In the case where the SLU solenoid valve is ON, B2 control valve 4500 attains the left side state of FIG. 4. In this case, B2 brake 3312 is supplied with oil pressure obtained by regulating the D range pressure taking the oil pressure supplied from the SLU solenoid valve as the pilot pressure.

In the case where the SLU solenoid valve is OFF, B2 control valve 4500 attains the right side state of FIG. 4. In this case, B2 brake 3312 is supplied with the R range pressure.

With reference to FIG. 5, a system configuration of the control apparatus according to the present embodiment will be described. “F” indicates the drive force, and “TE” indicates the engine torque, in FIG. 5. It should be noted that functions of the configuration described below may be implemented by either hardware or software.

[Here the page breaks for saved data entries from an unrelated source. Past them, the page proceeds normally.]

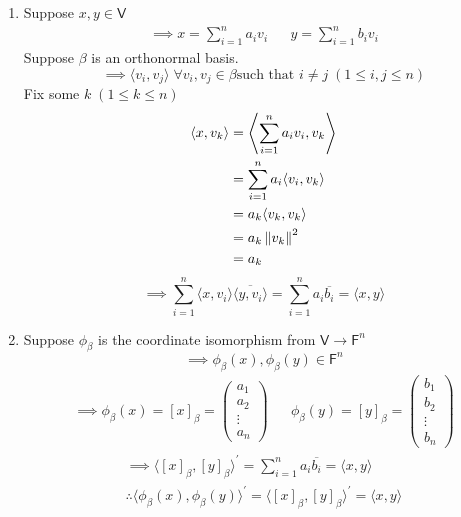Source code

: \begin{enumerate}
\item Suppose $x,y \in \mathsf{V}$
\begin{align}
\implies x = \sum\limits_{i=1}^n a_iv_i & & y = \sum\limits_{i=1}^n b_iv_i
\end{align}
Suppose $\beta$ is an orthonormal basis.
\begin{equation}
\implies \langle v_i,v_j \rangle\; \forall v_i,v_j \in \beta \text{
  such that } i\neq j \; (1\leq i,j \leq n)
\end{equation}
Fix some $k \; (1 \leq k \leq n)$
\begin{align}
\langle x,v_k \rangle &= \left \langle \sum\limits_{i=1}^n
  a_iv_i,v_k\right\rangle \\
&= \sum\limits_{i=1}^n a_i \langle v_i,v_k \rangle\\
&= a_k \langle v_k, v_k \rangle\\
&= a_k \left\lVert v_k\right\rVert^2\\
&= a_k
\end{align}
\begin{equation}
\implies \sum\limits_{i=1}^n \langle x,v_i \rangle \overline{\langle
  y,v_i\rangle} = \sum\limits_{i=1}^n a_i\overline{b_i} = \langle x,y\rangle
\end{equation}
\item Suppose $\phi_\beta$ is the coordinate isomorphism from
  $\mathsf{V} \to \mathsf{F}^n$
\begin{equation}
\implies \phi_\beta(x),\phi_\beta(y) \in \mathsf{F}^n
\end{equation}
\begin{align}
\implies \phi_\beta(x) = [x]_\beta
= \begin{pmatrix}a_1\\a_2\\\vdots\\a_n\end{pmatrix} & & \phi_\beta(y)
= [y]_\beta = \begin{pmatrix}b_1\\b_2\\\vdots\\b_n\end{pmatrix}
\end{align}
\begin{gather}
\implies \langle [x]_\beta,[y]_\beta\rangle^\prime =
\sum\limits_{i=1}^n a_i\overline{b_i} = \langle x,y \rangle\\
\therefore \langle \phi_\beta(x) , \phi_\beta(y) \rangle^\prime =
\langle [x]_\beta, [y]_\beta \rangle^\prime = \langle x,y\rangle
\end{gather}
\end{enumerate}
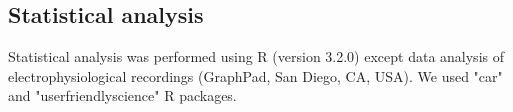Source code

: \subsection*{Statistical analysis}

Statistical analysis was performed using R (version 3.2.0)\cite{R} except data analysis of electrophysiological recordings (GraphPad, San Diego, CA, USA).
We used "car"\cite{car} and "userfriendlyscience"\cite{user} R packages. 

    
  
  
  
  
  
  
  
  
  
  
  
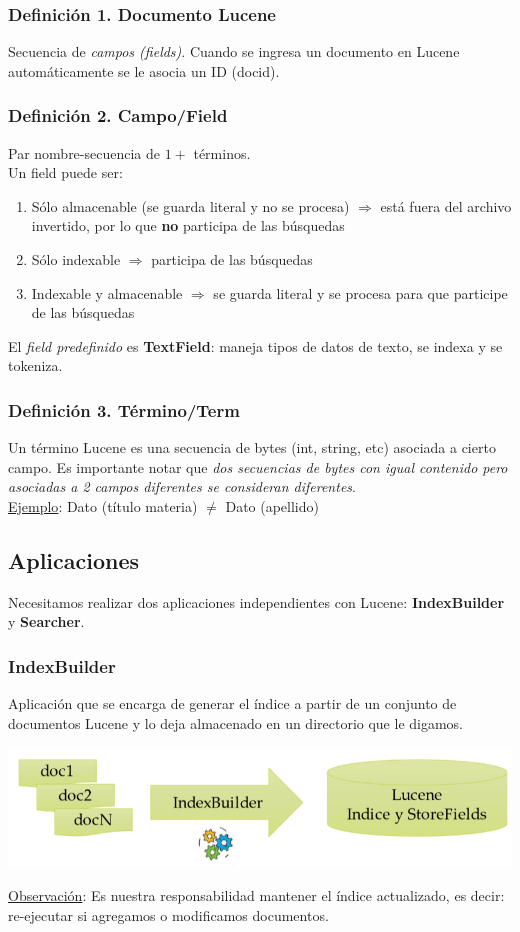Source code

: \documentclass{article}
\begin{document}
\subsubsection*{Definición 1. Documento Lucene}
Secuencia de \emph{campos (fields)}. Cuando se ingresa un documento en Lucene automáticamente se le asocia un ID (docid).

\subsubsection*{Definición 2. Campo/Field}
Par nombre-secuencia de $1+$ términos.
\\Un field puede ser:
\begin{enumerate}
    \item Sólo almacenable (se guarda literal y no se procesa) $\Rightarrow$ está fuera del archivo invertido, por lo que \textbf{no} participa de las búsquedas
    \item Sólo indexable $\Rightarrow$ participa de las búsquedas
    \item Indexable y almacenable $\Rightarrow$ se guarda literal y se procesa para que participe de las búsquedas
\end{enumerate}
El \emph{field predefinido} es \textbf{TextField}: maneja tipos de datos de texto, se indexa y se tokeniza.

\subsubsection*{Definición 3. Término/Term}
Un término Lucene es una secuencia de bytes (int, string, etc) asociada a cierto campo.
Es importante notar que \emph{dos secuencias de bytes con igual contenido pero asociadas a 2 campos diferentes se consideran diferentes}.
\\\underline{Ejemplo}: Dato (título materia) $\neq$ Dato (apellido)

\subsection{Aplicaciones}
Necesitamos realizar dos aplicaciones independientes con Lucene: \textbf{IndexBuilder} y \textbf{Searcher}.
\subsubsection{IndexBuilder}
Aplicación que se encarga de generar el índice a partir de un conjunto de documentos Lucene y lo deja almacenado en un directorio que le digamos.
\begin{center}
    \includegraphics[width=.70\textwidth]{Images/IndexBuilder.png}
\end{center}
\underline{Observación}: Es nuestra responsabilidad mantener el índice actualizado, es decir: re-ejecutar si agregamos o modificamos documentos.
\end{document}
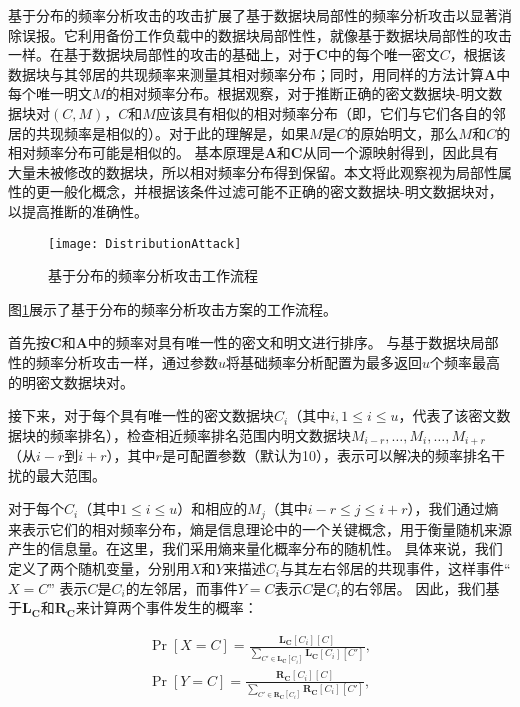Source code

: 基于分布的频率分析攻击的攻击扩展了基于数据块局部性的频率分析攻击\cite{li2017information}以显著消除误报。它利用备份工作负载中的数据块局部性性，就像基于数据块局部性的攻击一样。在基于数据块局部性的攻击的基础上，对于$\mathbf{C}$中的每个唯一密文$C$，根据该数据块与其邻居的共现频率来测量其相对频率分布；同时，用同样的方法计算$\mathbf{A}$中每个唯一明文$M$的相对频率分布。根据观察，对于推断正确的密文数据块-明文数据块对$(C,M)$，$C$和$M$应该具有相似的相对频率分布（即，它们与它们各自的邻居的共现频率是相似的）。对于此的理解是，如果$M$是$C$的原始明文，那么$M$和$C$的相对频率分布可能是相似的。 基本原理是$\mathbf{A}$和$\mathbf{C}$从同一个源映射得到，因此具有大量未被修改的数据块，所以相对频率分布得到保留。本文将此观察视为局部性属性的更一般化概念，并根据该条件过滤可能不正确的密文数据块-明文数据块对，以提高推断的准确性。

\begin{figure}[!htb]
    \small
    \centering
    \texttt{[image: DistributionAttack]}
    \caption{基于分布的频率分析攻击工作流程} 
    \label{fig:基于分布的频率分析攻击工作流程}
\end{figure}

图\ref{fig:基于分布的频率分析攻击工作流程}展示了基于分布的频率分析攻击方案的工作流程。

首先按$\mathbf{C}$和$\mathbf{A}$中的频率对具有唯一性的密文和明文进行排序。 与基于数据块局部性的频率分析攻击\cite{li2017information}一样，通过参数$u$将基础频率分析配置为最多返回$u$个频率最高的明密文数据块对。

接下来，对于每个具有唯一性的密文数据块$C_i$（其中$i, 1 \leq i \leq u$，代表了该密文数据块的频率排名），检查相近频率排名范围内明文数据块$M_{i-r}, \ldots, M_i, \ldots, M_{i+r}$（从$i-r$到$i+r$），其中$r$是可配置参数（默认为10），表示可以解决的频率排名干扰的最大范围。

对于每个$C_i$（其中$1 \leq i \leq u$）和相应的$M_j$（其中$i-r\le j\le i+r$），我们通过熵来表示它们的相对频率分布，熵是信息理论中的一个关键概念，用于衡量随机来源产生的信息量。在这里，我们采用熵来量化概率分布的随机性\cite{wang08}。 具体来说，我们定义了两个随机变量，分别用$X$和$Y$来描述$C_i$与其左右邻居的共现事件，这样事件“$X = C$” 表示$C$是$C_i$的左邻居，而事件$Y = C$表示$C$是$C_i$的右邻居。 因此，我们基于$\mathbf{L_C}$和$\mathbf{R_C}$来计算两个事件发生的概率：

\begin{eqnarray}
    \Pr[X = C] = \frac{\mathbf{L_C}[C_i][C]}{\sum_{C' \in \mathbf{L_C}[C_i]} \mathbf{L_C}[C_i][C']}, \nonumber \\
    \Pr[Y = C] = \frac{\mathbf{R_C}[C_i][C]}{\sum_{C' \in \mathbf{R_C}[C_i]} \mathbf{R_C}[C_i][C']}, \nonumber
\end{eqnarray}

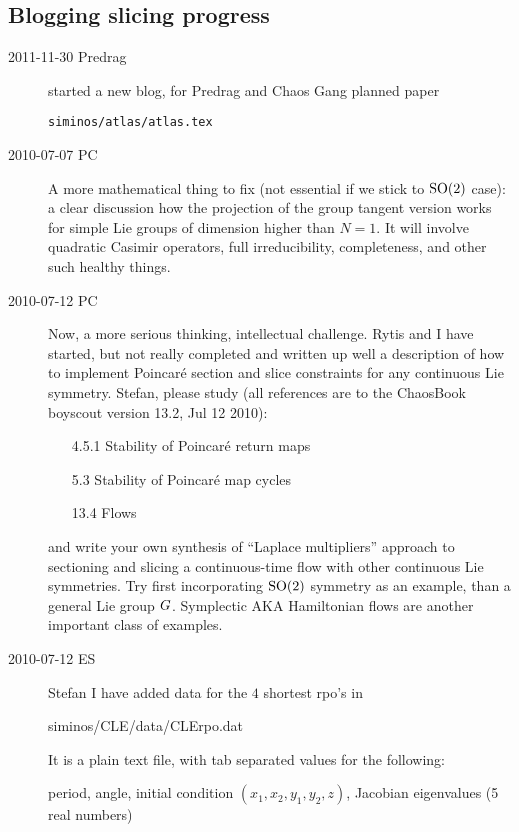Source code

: \subsection{Blogging slicing progress}
\label{chap:atlasBlog}

\begin{description}
\item[2011-11-30 Predrag]
started a new blog, for Predrag and Chaos Gang planned paper

\texttt{siminos/atlas/atlas.tex}


\item[2010-07-07 PC]                                    \toCB
A more mathematical thing to fix (not essential if we stick to $\textrm{SO}(2)$
case): a clear discussion how the projection of the group tangent version
works for simple Lie groups of dimension higher than $N=1$. It will
involve quadratic Casimir operators, full irreducibility, completeness,
and other such healthy things.

\item[2010-07-12 PC] Now, a more serious thinking, intellectual
challenge. Rytis and I have started, but not really completed and written
up well a description of how to implement Poincar\'e section and slice
constraints for any continuous Lie symmetry. Stefan, please study (all
references are to the ChaosBook boyscout version 13.2, Jul 12 2010):
\begin{itemize}
  \item[4.5.1] Stability of Poincar\'e return maps
  \item[5.3] Stability of Poincar\'e map cycles
  \item[13.4] Flows
\end{itemize}
and write your own synthesis of ``Laplace multipliers'' approach to
sectioning and slicing a continuous-time flow with other continuous Lie
symmetries. Try first incorporating $\textrm{SO}(2)$ symmetry as an example, than
a general Lie group $G$. Symplectic AKA Hamiltonian flows are
another important class of examples.

\item[2010-07-12 ES]                                \toCB
Stefan I have added data for the $4$ shortest rpo's
in

siminos/CLE/data/CLErpo.dat

It is a plain text file, with tab separated values for the following:

period, angle, initial condition $(x_1,x_2,y_1,y_2,z)$,
Jacobian eigenvalues (5 real numbers)


\end{description}
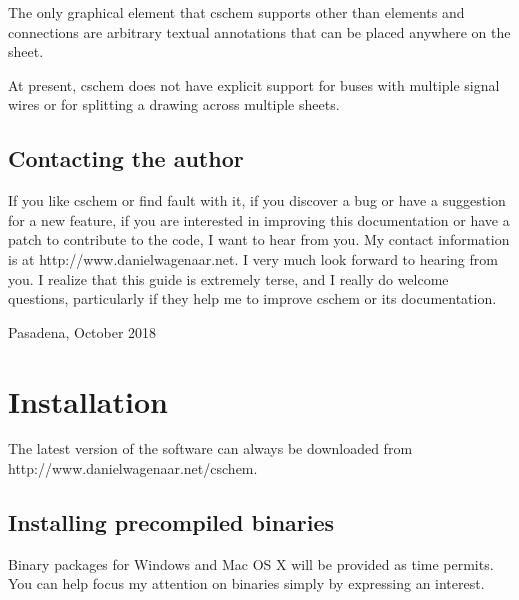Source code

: \documentclass[11pt]{report}
\begin{document}
The only graphical element that cschem supports other than elements
and connections are arbitrary textual annotations that can be placed anywhere on
the sheet.

At present, cschem does not have explicit support for buses with
multiple signal wires or for splitting a drawing across multiple sheets.

\section{Contacting the author}

If you like cschem or find fault with it, if you discover a bug or have a
suggestion for a new feature, if you are interested in improving this
documentation or have a patch to contribute to the code, I want to
hear from you. My contact information is at
http://www.danielwagenaar.net. I very much look forward to hearing
from you. I realize that this guide is extremely terse, and I
really do welcome questions, particularly if they help me to improve
cschem or its documentation.\bigskip

\noindent Pasadena, October 2018

\chapter{Installation}

The latest version of the software can always be downloaded from\break
http://www.danielwagenaar.net/cschem.

\section{Installing precompiled binaries}

Binary packages for Windows and Mac OS X will be provided as time
permits. You can help focus my attention on binaries simply by
expressing an interest.

\end{document}
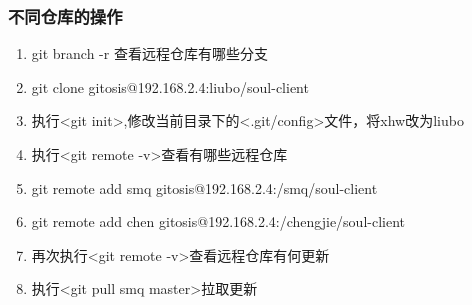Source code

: \subsubsection{不同仓库的操作}
\begin{enumerate}[(1)]
\item git branch -r 查看远程仓库有哪些分支
\item git clone gitosis@192.168.2.4:liubo/soul-client
\item 执行<git init>,修改当前目录下的<.git/config>文件，将xhw改为liubo
\item 执行<git remote -v>查看有哪些远程仓库
\item git remote add smq gitosis@192.168.2.4:/smq/soul-client
\item git remote add chen gitosis@192.168.2.4:/chengjie/soul-client
\item 再次执行<git remote -v>查看远程仓库有何更新
\item 执行<git pull smq master>拉取更新
\end{enumerate}
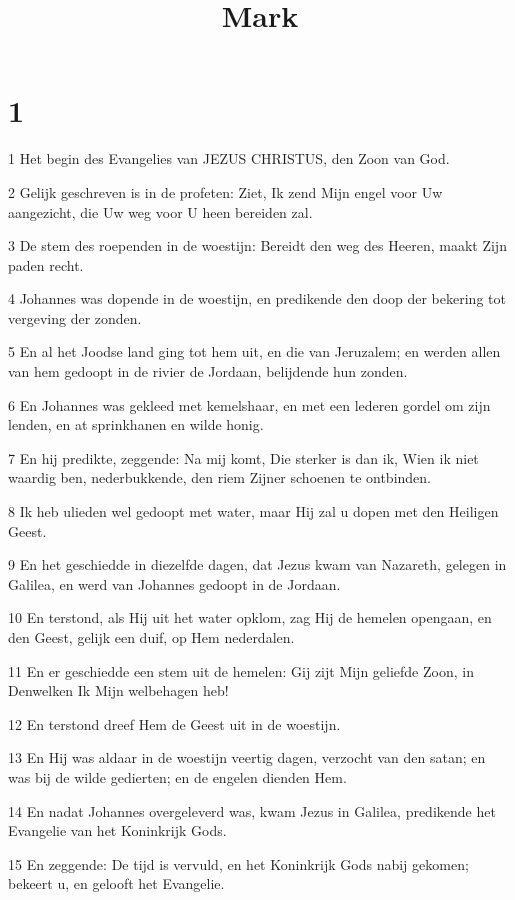 

\title{Mark}



\chapter{1}

\par 1 Het begin des Evangelies van JEZUS CHRISTUS, den Zoon van God.
\par 2 Gelijk geschreven is in de profeten: Ziet, Ik zend Mijn engel voor Uw aangezicht, die Uw weg voor U heen bereiden zal.
\par 3 De stem des roependen in de woestijn: Bereidt den weg des Heeren, maakt Zijn paden recht.
\par 4 Johannes was dopende in de woestijn, en predikende den doop der bekering tot vergeving der zonden.
\par 5 En al het Joodse land ging tot hem uit, en die van Jeruzalem; en werden allen van hem gedoopt in de rivier de Jordaan, belijdende hun zonden.
\par 6 En Johannes was gekleed met kemelshaar, en met een lederen gordel om zijn lenden, en at sprinkhanen en wilde honig.
\par 7 En hij predikte, zeggende: Na mij komt, Die sterker is dan ik, Wien ik niet waardig ben, nederbukkende, den riem Zijner schoenen te ontbinden.
\par 8 Ik heb ulieden wel gedoopt met water, maar Hij zal u dopen met den Heiligen Geest.
\par 9 En het geschiedde in diezelfde dagen, dat Jezus kwam van Nazareth, gelegen in Galilea, en werd van Johannes gedoopt in de Jordaan.
\par 10 En terstond, als Hij uit het water opklom, zag Hij de hemelen opengaan, en den Geest, gelijk een duif, op Hem nederdalen.
\par 11 En er geschiedde een stem uit de hemelen: Gij zijt Mijn geliefde Zoon, in Denwelken Ik Mijn welbehagen heb!
\par 12 En terstond dreef Hem de Geest uit in de woestijn.
\par 13 En Hij was aldaar in de woestijn veertig dagen, verzocht van den satan; en was bij de wilde gedierten; en de engelen dienden Hem.
\par 14 En nadat Johannes overgeleverd was, kwam Jezus in Galilea, predikende het Evangelie van het Koninkrijk Gods.
\par 15 En zeggende: De tijd is vervuld, en het Koninkrijk Gods nabij gekomen; bekeert u, en gelooft het Evangelie.
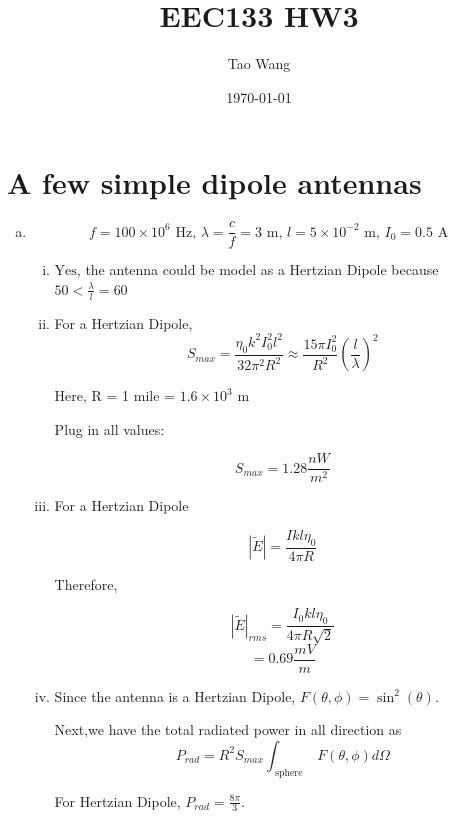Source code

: \documentclass{article} %
\begin{document}
\title{EEC133 HW3}
\author{Tao Wang}
\date{\today}

\maketitle
\tableofcontents
\pagebreak

\section{A few simple dipole antennas}
\begin{enumerate}[(a)]
      \item
            \[f = 100 \times 10^6 \text{ Hz, } \lambda = \frac{c}{f} = 3 \text{ m, } l = 5 \times 10^{-2} \text{ m, } I_0 = 0.5 \text{ A }\]
            \begin{enumerate}[(i)]
                  \item $\boxed{\text{Yes}}$, the antenna could be model as a Hertzian Dipole because $50 < \frac{\lambda}{l} = 60$
                  \item For a Hertzian Dipole,
                        \[S_{max} = \frac{\eta_0 k^2 I_0 ^2 l^2}{32 \pi^2 R^2} \approx \frac{15 \pi I_0 ^2}{R^2}\left(\frac{l}{\lambda}\right)^2\]

                        Here, R = 1 mile = $1.6 \times 10^3 \text{ m}$

                        Plug in all values:

                        \[\boxed{S_{max} = 1.28 \si{\frac{nW}{m^2}}}\]
                  \item
                        For a Hertzian Dipole

                        \[|\widetilde{E}| = \frac{I k l \eta_0}{4 \pi R}\]

                        Therefore,

                        \[|\widetilde{E}|_{rms} = \frac{I_0 k l \eta_0}{4 \pi R \sqrt{2}}\]
                        \[= \boxed{0.69 \si{\frac{mV}{m}}}\]
                  \item
                        Since the antenna is a Hertzian Dipole, $F(\theta, \phi) = \sin^2(\theta)$.

                        Next,we have the total radiated power in all direction as
                        \[P_{rad} = R^2 S_{max}\int_{\text{ sphere }}  F(\theta, \phi) d\Omega\]

                        For Hertzian Dipole, $P_{rad} = \frac{8 \pi}{3}$.


\end{enumerate}
\end{enumerate}
\end{document}
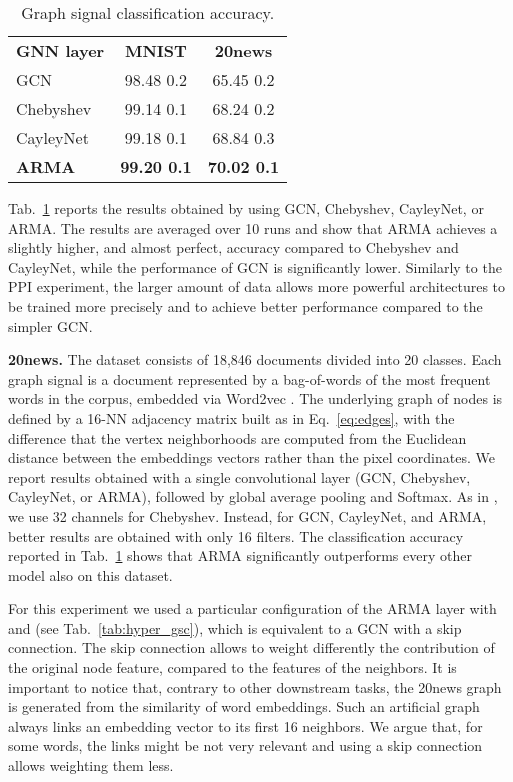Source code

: \documentclass{article}
\begin{document}
\begin{table}
\caption{Graph signal classification accuracy.}
\setlength\tabcolsep{.7em} \small
\centering
\bgroup
\def\arraystretch{1.0} \begin{tabular}{lcc}
\cmidrule[1.5pt]{1-3}
\textbf{GNN layer} & \textbf{MNIST} & \textbf{20news} \\
\cmidrule[.5pt]{1-3}
GCN             & 98.48 {\tiny 0.2} & 65.45 {\tiny 0.2} \\
Chebyshev       & 99.14 {\tiny 0.1} & 68.24 {\tiny 0.2} \\
CayleyNet       & 99.18 {\tiny 0.1} & 68.84 {\tiny 0.3} \\
\textbf{ARMA}   & \textbf{99.20 {\tiny 0.1}} & \textbf{70.02 {\tiny 0.1}} \\
\cmidrule[1.5pt]{1-3}
\end{tabular}
\label{tab:gsc_res}
\egroup
\end{table}


Tab.~\ref{tab:gsc_res} reports the results obtained by using GCN, Chebyshev, CayleyNet, or ARMA.
The results are averaged over 10 runs and show that ARMA achieves a slightly higher, and almost perfect, accuracy compared to Chebyshev and CayleyNet, while the performance of GCN is significantly lower.
Similarly to the PPI experiment, the larger amount of data allows more powerful architectures to be trained more precisely and to achieve better performance compared to the simpler GCN.

\textbf{20news.}
The dataset consists of 18,846 documents divided into 20 classes.
Each graph signal is a document represented by a bag-of-words of the  most frequent words in the corpus, embedded via Word2vec \cite{mikolov2013efficient}. 
The underlying graph of  nodes is defined by a 16-NN adjacency matrix built as in Eq.~\eqref{eq:edges}, with the difference that the vertex neighborhoods are computed from the Euclidean distance between the embeddings vectors rather than the pixel coordinates.
We report results obtained with a single convolutional layer (GCN, Chebyshev, CayleyNet, or ARMA), followed by global average pooling and Softmax. 
As in \cite{defferrard2016convolutional}, we use 32 channels for Chebyshev. 
Instead, for GCN, CayleyNet, and ARMA, better results are obtained with only 16 filters.
The classification accuracy reported in Tab.~\ref{tab:gsc_res} shows that ARMA significantly outperforms every other model also on this dataset.

For this experiment we used a particular configuration of the ARMA layer with  and  (see Tab.~\ref{tab:hyper_gsc}), which is equivalent to a GCN with a skip connection.
The skip connection allows to weight differently the contribution of the original node feature, compared to the features of the neighbors.
It is important to notice that, contrary to other downstream tasks, the 20news graph is generated from the similarity of word embeddings. 
Such an artificial graph always links an embedding vector to its first 16 neighbors.
We argue that, for some words, the links might be not very relevant and using a skip connection allows weighting them less.
\end{document}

As shown in FIG. 5, the control apparatus includes a power train driver model (PDRM) 9000, a drivers support system (DSS) 9010, a power train manager (PTM) 9100, a VDIM (Vehicle Dynamics Integrated Management) system 9110, a damping control system 9120, a maximum vehicle speed restricting system 9130, an ECT (Electronic Controlled Transmission) torque controlling system 9140, and an engine controlling system 9200.

Power train driver model 9000 is a model (a function) used for setting demand drive force of the driver relative to the vehicle based on the operations of the driver. In the present embodiment, the demand drive force (a demand value of the drive force) is set from the accelerator pedal position according to an engine torque map predetermined based on results of an experiment, simulation, or the like.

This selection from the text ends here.